The method, optionally, the determining that the battery module is thermally out of control includes:

collecting the temperature of the battery core of the battery module in real time;

judging whether the temperature of the battery cell meets a preset thermal runaway temperature condition or not;

and if the temperature of the battery cell presets a thermal runaway temperature condition, determining that the thermal runaway of the electric module occurs.

The method, optionally, further comprises:

and if the temperature of the battery cell does not meet the preset thermal runaway temperature threshold, determining that the battery module is not in thermal runaway.

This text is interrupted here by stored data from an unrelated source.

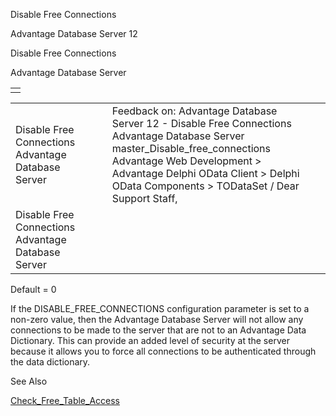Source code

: Disable Free Connections




Advantage Database Server 12  

Disable Free Connections

Advantage Database Server

|  |
| --- |
|  |

|  |  |  |  |  |
| --- | --- | --- | --- | --- |
| Disable Free Connections  Advantage Database Server |  |  | Feedback on: Advantage Database Server 12 - Disable Free Connections Advantage Database Server master\_Disable\_free\_connections Advantage Web Development > Advantage Delphi OData Client > Delphi OData Components > TODataSet / Dear Support Staff, |  |
| Disable Free Connections  Advantage Database Server |  |  |  |  |

Default = 0

If the DISABLE\_FREE\_CONNECTIONS configuration parameter is set to a non-zero value, then the Advantage Database Server will not allow any connections to be made to the server that are not to an Advantage Data Dictionary. This can provide an added level of security at the server because it allows you to force all connections to be authenticated through the data dictionary.

See Also

[Check\_Free\_Table\_Access](master_check_free_table_access.htm)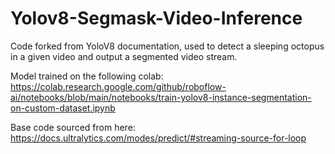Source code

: # Yolov8-Segmask-Video-Inference
Code forked from YoloV8 documentation, used to detect a sleeping octopus in a given video and output a segmented video stream. 
 
  Model trained on the following colab: https://colab.research.google.com/github/roboflow-ai/notebooks/blob/main/notebooks/train-yolov8-instance-segmentation-on-custom-dataset.ipynb    
  
Base code sourced from here: https://docs.ultralytics.com/modes/predict/#streaming-source-for-loop
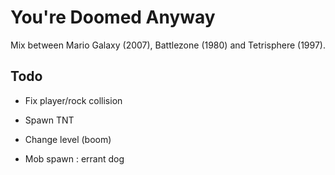 # You're Doomed Anyway

Mix between Mario Galaxy (2007), Battlezone (1980) and Tetrisphere (1997).

## Todo

* Fix player/rock collision

* Spawn TNT
* Change level (boom)

* Mob spawn : errant dog
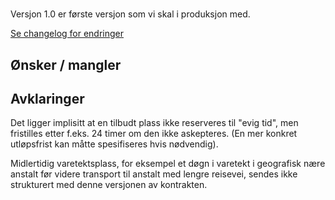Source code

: # 
Versjon 1.0 er første versjon som vi skal i produksjon med.

[Se changelog for endringer](changelog.md)

## Ønsker / mangler

## Avklaringer
Det ligger implisitt at en tilbudt plass ikke reserveres til "evig tid", men fristilles etter f.eks. 24 timer om den ikke askepteres.
(En mer konkret utløpsfrist kan måtte spesifiseres hvis nødvendig).

Midlertidig varetektsplass, for eksempel et døgn i varetekt i geografisk nære anstalt før videre transport til anstalt med lengre reisevei, sendes ikke strukturert med denne versjonen av kontrakten.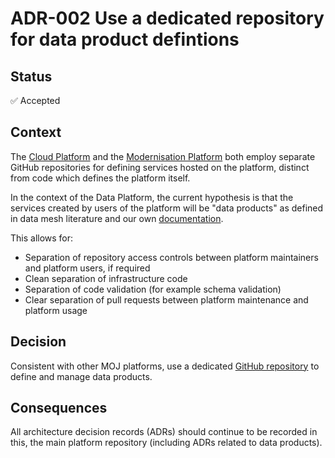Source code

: # ADR-002 Use a dedicated repository for data product defintions

## Status

✅ Accepted

## Context

The [Cloud Platform](https://github.com/ministryofjustice/cloud-platform) and the [Modernisation Platform](https://user-guide.modernisation-platform.service.justice.gov.uk/) both employ separate GitHub repositories for defining services hosted on the platform, distinct from code which defines the platform itself.

In the context of the Data Platform, the current hypothesis is that the services created by users of the platform will be "data products" as defined in data mesh literature and our own [documentation](https://dsdmoj.atlassian.net/wiki/spaces/DataPlatform/pages/4270195993/What+is+a+Data+Product).

This allows for:

- Separation of repository access controls between platform maintainers and platform users, if required
- Clean separation of infrastructure code
- Separation of code validation (for example schema validation)
- Clear separation of pull requests between platform maintenance and platform usage

## Decision

Consistent with other MOJ platforms, use a dedicated [GitHub repository](https://github.com/ministryofjustice/data-platform-products) to define and manage data products.

## Consequences

All architecture decision records (ADRs) should continue to be recorded in this, the main platform repository (including ADRs related to data products).
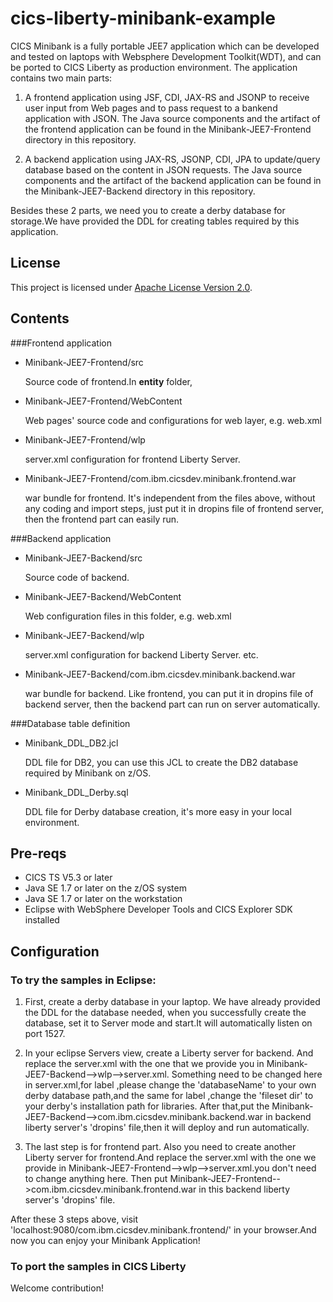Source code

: # cics-liberty-minibank-example

CICS Minibank is a fully portable JEE7 application which can be developed and tested on laptops with Websphere Development Toolkit(WDT), and
can be ported to CICS Liberty as production environment. The application contains two main parts:

1. A frontend application using JSF, CDI, JAX-RS and JSONP to receive user input from Web pages and to pass request to a bankend application with JSON. 
The Java source components and the artifact of the frontend application can be found in the Minibank-JEE7-Frontend directory in this repository.

1. A backend application using JAX-RS, JSONP, CDI, JPA to update/query database based on the content in JSON requests. 
The Java source components and the artifact of the backend application can be found in the Minibank-JEE7-Backend directory in this repository.

Besides these 2 parts, we need you to create a derby database for storage.We have provided the DDL for creating tables required by this application. 


## License
This project is licensed under [Apache License Version 2.0](LICENSE).   

## Contents

###Frontend application
- Minibank-JEE7-Frontend/src

	Source code of frontend.In **entity** folder, 
- Minibank-JEE7-Frontend/WebContent

	Web pages' source code and configurations for web layer, e.g. web.xml
- Minibank-JEE7-Frontend/wlp

	server.xml configuration for frontend Liberty Server.
- Minibank-JEE7-Frontend/com.ibm.cicsdev.minibank.frontend.war

	war bundle for frontend. It's independent from the files above, without any coding and import steps, just put it in dropins file of frontend server, then the frontend part can easily run.


###Backend application
- Minibank-JEE7-Backend/src
	
	Source code of backend.
- Minibank-JEE7-Backend/WebContent
	
	Web configuration files in this folder, e.g. web.xml
- Minibank-JEE7-Backend/wlp 
	
	server.xml configuration for backend Liberty Server. etc.
- Minibank-JEE7-Backend/com.ibm.cicsdev.minibank.backend.war
	
	war bundle for backend. Like frontend, you can put it in dropins file of backend server, then the backend part can run on server automatically.
	
###Database table definition
- Minibank_DDL_DB2.jcl

	DDL file for DB2, you can use this JCL to create the DB2 database required by Minibank on z/OS.
- Minibank_DDL_Derby.sql
	
	DDL file for Derby database creation, it's more easy in your local environment.

## Pre-reqs

* CICS TS V5.3 or later
* Java SE 1.7 or later on the z/OS system
* Java SE 1.7 or later on the workstation
* Eclipse with WebSphere Developer Tools and CICS Explorer SDK installed


## Configuration


### To try the samples in Eclipse:
1. First, create a derby database in your laptop. We have already provided the DDL for the database needed, when you successfully create the database, set it to Server mode and start.It will automatically listen on port 1527. 

1. In your eclipse Servers view, create a Liberty server for backend. And replace the server.xml with the one that we provide you in Minibank-JEE7-Backend-->wlp-->server.xml.
	Something need to be changed here in server.xml,for label <dataSource>,please change the 'databaseName' to your own derby database path,and the same for label <library>,change the 'fileset dir' to your derby's installation path for libraries.
	After that,put the Minibank-JEE7-Backend-->com.ibm.cicsdev.minibank.backend.war in backend liberty server's 'dropins' file,then it will deploy and run automatically.
1. The last step is for frontend part. Also you need to create another Liberty server for frontend.And replace the server.xml with the one we provide in Minibank-JEE7-Frontend-->wlp-->server.xml.you don't need to change anything here.
	Then put Minibank-JEE7-Frontend-->com.ibm.cicsdev.minibank.frontend.war in this backend liberty server's 'dropins' file.
	
After these 3 steps above, visit 'localhost:9080/com.ibm.cicsdev.minibank.frontend/' in your browser.And now you can enjoy your Minibank Application!
	

### To port the samples in CICS Liberty


Welcome contribution!
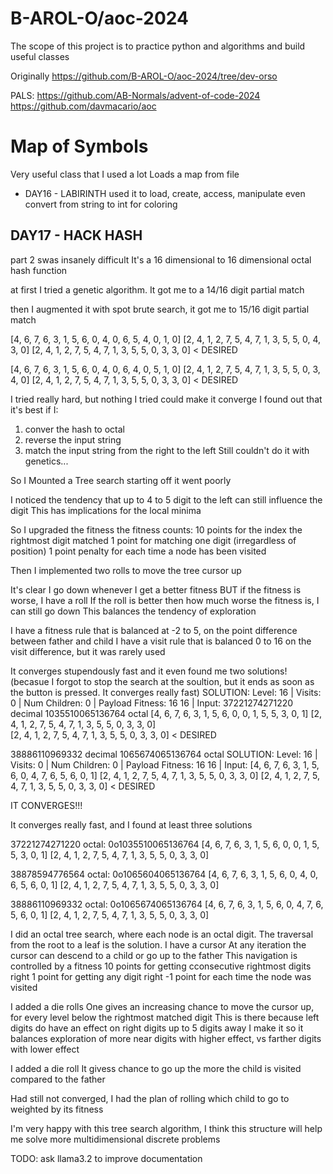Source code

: # B-AROL-O/aoc-2024

The scope of this project is to practice python and algorithms and build useful classes

Originally https://github.com/B-AROL-O/aoc-2024/tree/dev-orso

PALS:
https://github.com/AB-Normals/advent-of-code-2024
https://github.com/davmacario/aoc

# Map of Symbols

Very useful class that I used a lot
Loads a map from file

- DAY16 - LABIRINTH
used it to load, create, access, manipulate
even convert from string to int for coloring


## DAY17 - HACK HASH
part 2 swas insanely difficult
It's a 16 dimensional to 16 dimensional octal hash function

at first I tried a genetic algorithm. It got me to a 14/16 digit partial match

then I augmented it with spot brute search, it got me to 15/16 digit partial match

[4, 6, 7, 6, 3, 1, 5, 6, 0, 4, 0, 6, 5, 4, 0, 1, 0]
[2, 4, 1, 2, 7, 5, 4, 7, 1, 3, 5, 5, 0, 4, 3, 0]
[2, 4, 1, 2, 7, 5, 4, 7, 1, 3, 5, 5, 0, 3, 3, 0] < DESIRED

[4, 6, 7, 6, 3, 1, 5, 6, 0, 4, 0, 6, 4, 0, 5, 1, 0]
[2, 4, 1, 2, 7, 5, 4, 7, 1, 3, 5, 5, 0, 3, 4, 0]
[2, 4, 1, 2, 7, 5, 4, 7, 1, 3, 5, 5, 0, 3, 3, 0] < DESIRED

I tried really hard, but nothing I tried could make it converge
I found out that it's best if I:
1) conver the hash to octal
2) reverse the input string
3) match the input string from the right to the left
Still couldn't do it with genetics...

So I Mounted a Tree search
starting off it went poorly

I  noticed the tendency that up to 4 to 5 digit to the left can still influence the digit
This has implications for the local minima

So I upgraded the fitness
the fitness counts:
10 points for the index the rightmost digit matched
1 point for matching one digit (irregardless of position)
1 point penalty for each time a node has been visited

Then I implemented two rolls to move the tree cursor up

It's clear I go down whenever I get a better fitness
BUT if the fitness is worse, I have a roll
If the roll is better then how much worse the fitness is, I can still go down
This balances the tendency of exploration

I have a fitness rule that is balanced at -2 to 5, on the point difference between father and child
I have a visit rule that is balanced 0 to 16 on the visit difference, but it was rarely used

It converges stupendously fast and it even found me two solutions! (becasue I forgot to stop the search at the soultion, but it ends as soon as the button is pressed. It converges really fast)
SOLUTION: Level: 16 | Visits: 0 | Num Children: 0 | Payload Fitness: 16 16 | Input:
37221274271220 decimal
1035510065136764 octal
[4, 6, 7, 6, 3, 1, 5, 6, 0, 0, 1, 5, 5, 3, 0, 1]
[2, 4, 1, 2, 7, 5, 4, 7, 1, 3, 5, 5, 0, 3, 3, 0]  
[2, 4, 1, 2, 7, 5, 4, 7, 1, 3, 5, 5, 0, 3, 3, 0] < DESIRED

38886110969332 decimal
1065674065136764 octal 
SOLUTION: Level: 16 | Visits: 0 | Num Children: 0 | Payload Fitness: 16 16 | Input:
[4, 6, 7, 6, 3, 1, 5, 6, 0, 4, 7, 6, 5, 6, 0, 1]
[2, 4, 1, 2, 7, 5, 4, 7, 1, 3, 5, 5, 0, 3, 3, 0]
[2, 4, 1, 2, 7, 5, 4, 7, 1, 3, 5, 5, 0, 3, 3, 0] < DESIRED

IT CONVERGES!!!

It converges really fast, and I found at least three solutions

37221274271220 octal: 0o1035510065136764 
[4, 6, 7, 6, 3, 1, 5, 6, 0, 0, 1, 5, 5, 3, 0, 1]
[2, 4, 1, 2, 7, 5, 4, 7, 1, 3, 5, 5, 0, 3, 3, 0]

38878594776564 octal: 0o1065604065136764
[4, 6, 7, 6, 3, 1, 5, 6, 0, 4, 0, 6, 5, 6, 0, 1]
[2, 4, 1, 2, 7, 5, 4, 7, 1, 3, 5, 5, 0, 3, 3, 0]  

38886110969332 octal: 0o1065674065136764
[4, 6, 7, 6, 3, 1, 5, 6, 0, 4, 7, 6, 5, 6, 0, 1]
[2, 4, 1, 2, 7, 5, 4, 7, 1, 3, 5, 5, 0, 3, 3, 0] 

I did an octal tree search, where each node is an octal digit.
The traversal from the root to a leaf is the solution.
I have a cursor
At any iteration the cursor can descend to a child or go up to the father
This navigation is controlled by a fitness
10 points for getting cconsecutive rightmost digits right
1 point for getting any digit right
-1 point for each time the node was visited

I added a die rolls
One gives an increasing chance to move the cursor up, for every level below the rightmost matched digit
This is there because left digits do have an effect on right digits up to 5 digits away
I make it so it balances exploration of more near digits with higher effect, vs farther digits with lower effect


I added a die roll
It givess chance to go up the more the child is visited compared to the father

Had still not converged, I had the plan of rolling which child to go to weighted by its fitness

I'm very happy with this tree search algorithm, I think this structure will help me solve more multidimensional discrete problems

TODO: ask llama3.2 to improve documentation







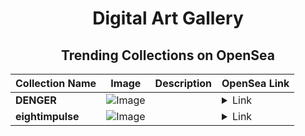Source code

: <div align="center">

# Digital Art Gallery

## Trending Collections on OpenSea

| Collection Name                       | Image                                                                                     | Description                       | OpenSea Link                                                                                          |
|---------------------------------------|-------------------------------------------------------------------------------------------|-----------------------------------|--------------------------------------------------------------------------------------------------------|
| **DENGER** | ![Image](https://i.seadn.io/s/raw/files/2ccc41de31561fcf896cbccbe58712df.gif?w=500&auto=format?w=200&auto=format) |  | <details><summary>Link</summary>[DENGER](https://opensea.io/collection/denger-3)</details> |
| **eightimpulse** | ![Image](https://i.seadn.io/s/raw/files/f36be06b1839091516cc59cfee4c4715.png?w=500&auto=format?w=200&auto=format) |  | <details><summary>Link</summary>[eightimpulse](https://opensea.io/collection/eightimpulse)</details> |

</div>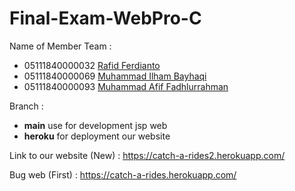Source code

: # Final-Exam-WebPro-C

Name of Member Team :
- 05111840000032 [Rafid Ferdianto](https://github.com/raferto)
- 05111840000069 [Muhammad Ilham Bayhaqi](https://github.com/ilhambayhaqi)
- 05111840000093 [Muhammad Afif Fadhlurrahman](https://github.com/afiffadhlurrahman)

Branch :
  - **main** use for development jsp web
  - **heroku** for deployment our website
  
Link to our website (New) : https://catch-a-rides2.herokuapp.com/

Bug web (First) : https://catch-a-rides.herokuapp.com/
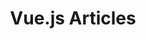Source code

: ---
layout: topic
title: Vue.js Articles
description: Discover Vue.js tutorials, guides, and best practices. Learn Vue 3, composition API, and modern Vue.js development techniques.
created_at: 2025-06-28T14:02
last_modified: 2025-06-28T22:43
---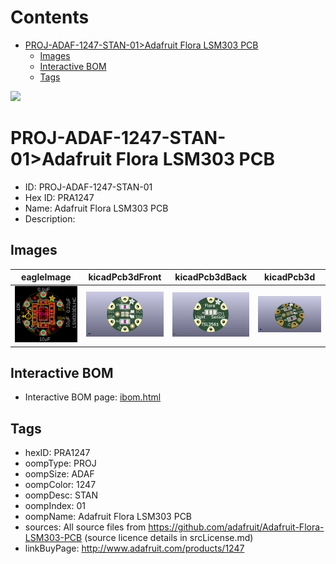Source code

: 



Contents
========

* [PROJ-ADAF-1247-STAN-01>Adafruit Flora LSM303 PCB](#proj-adaf-1247-stan-01adafruit-flora-lsm303-pcb)
	* [Images](#images)
	* [Interactive BOM](#interactive-bom)
	* [Tags](#tags)
  
![][im]
# PROJ-ADAF-1247-STAN-01>Adafruit Flora LSM303 PCB

- ID: PROJ-ADAF-1247-STAN-01
- Hex ID: PRA1247
- Name: Adafruit Flora LSM303 PCB
- Description: 

## Images
  
  

|eagleImage|kicadPcb3dFront|kicadPcb3dBack|kicadPcb3d|
| :---: | :---: | :---: | :---: |
|[![eagleImage](eagleImage_140.png)](eagleImage_600.png)|[![kicadPcb3dFront](kicadPcb3dFront_140.png)](kicadPcb3dFront_600.png)|[![kicadPcb3dBack](kicadPcb3dBack_140.png)](kicadPcb3dBack_600.png)|[![kicadPcb3d](kicadPcb3d_140.png)](kicadPcb3d_600.png)|

## Interactive BOM

- Interactive BOM page: [ibom.html](kicad/bom/ibom.html)

## Tags

- hexID: PRA1247
- oompType: PROJ
- oompSize: ADAF
- oompColor: 1247
- oompDesc: STAN
- oompIndex: 01
- oompName: Adafruit Flora LSM303 PCB
- sources: All source files from https://github.com/adafruit/Adafruit-Flora-LSM303-PCB (source licence details in srcLicense.md)
- linkBuyPage: http://www.adafruit.com/products/1247



[im]: kicadPcb3d_450.png
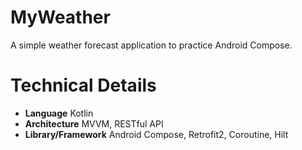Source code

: # MyWeather
A simple weather forecast application to practice Android Compose.
# Technical Details
- **Language** Kotlin
- **Architecture** MVVM, RESTful API
- **Library/Framework** Android Compose, Retrofit2, Coroutine, Hilt
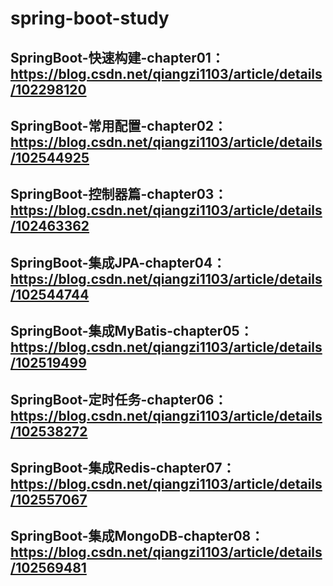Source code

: # spring-boot-study

## SpringBoot-快速构建-chapter01：https://blog.csdn.net/qiangzi1103/article/details/102298120
## SpringBoot-常用配置-chapter02：https://blog.csdn.net/qiangzi1103/article/details/102544925
## SpringBoot-控制器篇-chapter03：https://blog.csdn.net/qiangzi1103/article/details/102463362
## SpringBoot-集成JPA-chapter04：https://blog.csdn.net/qiangzi1103/article/details/102544744
## SpringBoot-集成MyBatis-chapter05：https://blog.csdn.net/qiangzi1103/article/details/102519499
## SpringBoot-定时任务-chapter06：https://blog.csdn.net/qiangzi1103/article/details/102538272
## SpringBoot-集成Redis-chapter07：https://blog.csdn.net/qiangzi1103/article/details/102557067
## SpringBoot-集成MongoDB-chapter08：https://blog.csdn.net/qiangzi1103/article/details/102569481
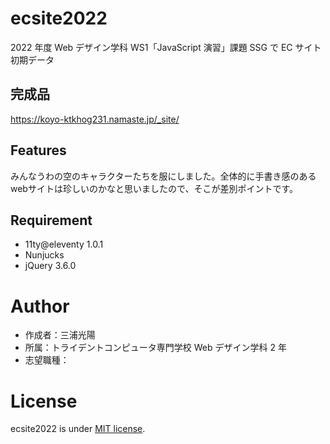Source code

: # ecsite2022

<!-- 初期データは削除します。 -->

2022 年度 Web デザイン学科 WS1「JavaScript 演習」課題 SSG で EC サイト初期データ

## 完成品
https://koyo-ktkhog231.namaste.jp/_site/
<!-- 完成後、ここにURLを貼ってください。-->

## Features

<!-- セールスポイントや差別化などを説明する。-->
みんなうわの空のキャラクターたちを服にしました。全体的に手書き感のあるwebサイトは珍しいのかなと思いましたので、そこが差別ポイントです。

## Requirement

- 11ty@eleventy 1.0.1
- Nunjucks
- jQuery 3.6.0

# Author

- 作成者：三浦光陽
- 所属：トライデントコンピュータ専門学校 Web デザイン学科 2 年
- 志望職種：

# License

ecsite2022 is under [MIT license](https://en.wikipedia.org/wiki/MIT_License).
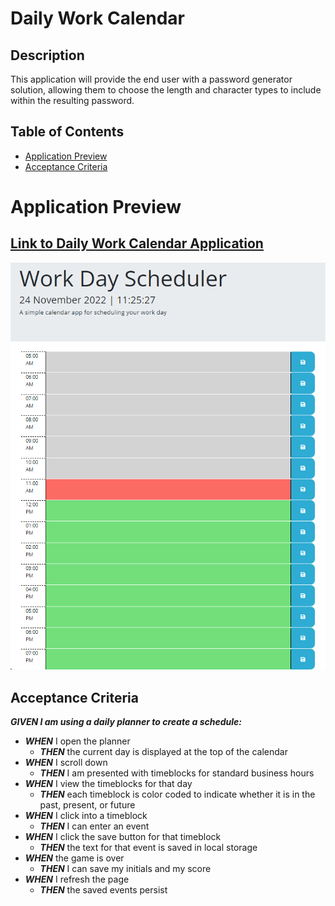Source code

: # Daily Work Calendar

## Description

This application will provide the end user with a password generator solution, allowing them to choose the length and character types to include within the resulting password.

## Table of Contents

- [Application Preview](#application-preview)
- [Acceptance Criteria](#acceptance-criteria-for-this-challenge)

# Application Preview
## [Link to Daily Work Calendar Application](https://estee3.github.io/Daily-Work-Calendar/index.html)
![alt text](./Assets/images/Calendar%20Application%20Preview.png)

## Acceptance Criteria
***GIVEN I am using a daily planner to create a schedule:***
- ***WHEN*** I open the planner
    - ***THEN*** the current day is displayed at the top of the calendar
- ***WHEN*** I scroll down
    - ***THEN*** I am presented with timeblocks for standard business hours
- ***WHEN*** I view the timeblocks for that day
    - ***THEN*** each timeblock is color coded to indicate whether it is in the past, present, or future
- ***WHEN*** I click into a timeblock
    - ***THEN*** I can enter an event
- ***WHEN*** I click the save button for that timeblock
    - ***THEN*** the text for that event is saved in local storage
- ***WHEN*** the game is over
    - ***THEN*** I can save my initials and my score
- ***WHEN*** I refresh the page
    - ***THEN*** the saved events persist
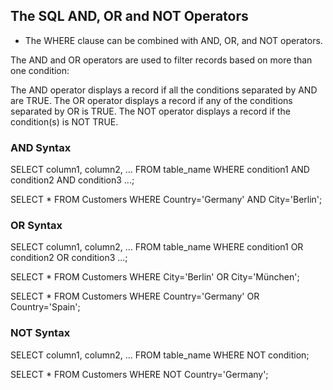 
## The SQL AND, OR and NOT Operators

- The WHERE clause can be combined with AND, OR, and NOT operators.

The AND and OR operators are used to filter records based on more than one condition:

The AND operator displays a record if all the conditions separated by AND are TRUE.
The OR operator displays a record if any of the conditions separated by OR is TRUE.
The NOT operator displays a record if the condition(s) is NOT TRUE.


### AND Syntax

SELECT column1, column2, ...
FROM table_name
WHERE condition1 AND condition2 AND condition3 ...;

SELECT * FROM Customers
WHERE Country='Germany' AND City='Berlin';


### OR Syntax

SELECT column1, column2, ...
FROM table_name
WHERE condition1 OR condition2 OR condition3 ...;

SELECT * FROM Customers
WHERE City='Berlin' OR City='München';

SELECT * FROM Customers
WHERE Country='Germany' OR Country='Spain';

### NOT Syntax

SELECT column1, column2, ...
FROM table_name
WHERE NOT condition;

SELECT * FROM Customers
WHERE NOT Country='Germany';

Compared with the prior art, the application has the following advantages:

the application provides a battery energy storage system and a thermal runaway control method, the battery energy storage system comprises a control system and a cooling circulation system, the cooling circulation system comprises a fire-fighting liquid cooling unit module and at least one energy storage battery box, each energy storage battery box comprises a liquid cooling unit, at least one battery module and a controllable valve corresponding to each battery module, and therefore under the condition that thermal runaway of each battery module in each energy storage battery box is determined, the connection of the battery module and the liquid cooling unit in the energy storage battery box to which the battery module belongs is controlled to be disconnected through the controllable valve corresponding to the battery module, the battery module is controlled to be connected with the fire-fighting liquid cooling unit module, and cooling liquid is supplied to the battery module with thermal runaway by the fire-fighting liquid cooling unit module. Therefore, according to the scheme, the whole battery box is not required to be controlled to stop charging and discharging, so that the problem that the operation of the whole system is influenced due to the thermal runaway of a single battery cluster is solved, and the battery module with the thermal runaway is independently provided with cooling liquid by the fire-fighting liquid cooling unit module, so that the problem of fault expansion is solved, the safety of the battery energy storage system is further improved, and the online rate and the customer income of the battery energy storage system are improved.

Drawings

In order to more clearly illustrate the embodiments of the present application or the technical solutions in the prior art, the drawings that are required to be used in the embodiments or the description of the prior art will be briefly described below, and it is obvious that the drawings in the following description are only embodiments of the present application, and that other drawings may be obtained according to the provided drawings without inventive effort to a person skilled in the art.

FIG. 1 is a schematic diagram of a conventional submerged cooling circulation system;

FIG. 2 is a schematic diagram of another conventional submerged cooling circulation system;

fig. 3 is a schematic structural diagram of a battery energy storage system provided in the present application;

FIG. 4 is a method flow of a thermal runaway determination method provided herein;

FIG. 5 is a schematic view of a cooling circulation system according to the present application;

fig. 6 is a method flow chart of a thermal runaway control method provided herein.

Detailed Description

The following description of the embodiments of the present application will be made clearly and fully with reference to the accompanying drawings, in which it is evident that the embodiments described are only some, but not all, of the embodiments of the present application. All other embodiments, which can be made by one of ordinary skill in the art without undue burden from the present disclosure, are within the scope of the present disclosure.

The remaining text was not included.